Documenting Your Swift Code in Xcode Using Markdown

Amongst all the features Xcode 7 incorporates, there is one that admittedly distinguishes; that is the new revolutionary, much better way to write code documentation. With the introduction of Xcode 7, developers can use the powerful Markdown syntax to apply rich text formatting to the text of their documentation, which in combination to specific keywords that indicate special parts (like parameters, function results, etc) can result to an amazing outcome. The new Markdown-enabled documentation style, as the new one has several advantages: It provides greater level for customizing the text, it’s more flexible, and of course, more interesting. However, if you’re still interested in the old-style documenting style, take a look in our previous tutorial.

Documenting the code is an extremely important task for every developer. Even though it seems that it stalls the development process, it’s actually a part of it. I won’t disagree that writing proper and comprehensive documentation for every single property, function, class, struct, or anything else that exists in a project is not an easy job. However by writing the proper documentation you can:

  • Describe the purpose of the properties, functions and classes up to the level of detail that you desire. Moreover, it’s the best place to highlight specific conditions, cases or requirements for your functions that have to be noted somewhere.
  • Highlight the input and output (parameters and return values) of your methods.
  • Remember without any hassle what each function is meant to do and what each property is for when you revisit a project months after its initial implementation.
  • Make it easy for other developers to understand how to use your code when you share it or make your own libraries.
  • Produce professional-looking manuals using tools made for this reason (for example Jazzy).
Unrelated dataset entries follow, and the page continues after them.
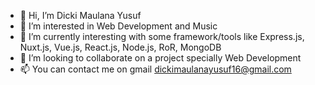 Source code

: - 👋 Hi, I’m Dicki Maulana Yusuf
- 👀 I’m interested in Web Development and Music
- 🌱 I’m currently interesting with some framework/tools like Express.js, Nuxt.js, Vue.js, React.js, Node.js, RoR, MongoDB
- 💞️ I’m looking to collaborate on a project specially Web Development
- 📫 You can contact me on gmail dickimaulanayusuf16@gmail.com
The code documentation you write in Xcode can be previewed and accessed in three different ways:

  • By Option/Alt-Clicking to the name of a property, method, class, etc. The Quick Look preview will pop up right above or below the name.
  • By placing the cursor in the property, method or class name, and opening the Quick Help Inspector.
  • By using third-party tools that will produce a manual for you. For example, Jazzy is such a tool, and we’ll discuss about it later on. By using it, your documentation is compiled in webpages and all together consist of a standalone website that is being created as a subfolder inside your project’s folder.

Code documentation is not made of stone; it has to be fluid and change according to modifications being made in the respective entities (properties, methods, classes, structs, enums). It’s almost a rule that if you don’t add the documentation by the time of the implementation of a new entity, then it’s almost certain that you’ll never do it. Therefore, try to get used to the habit of documenting your code in the proper timing, and give it any additional time it requires so you make it proper. It worths it.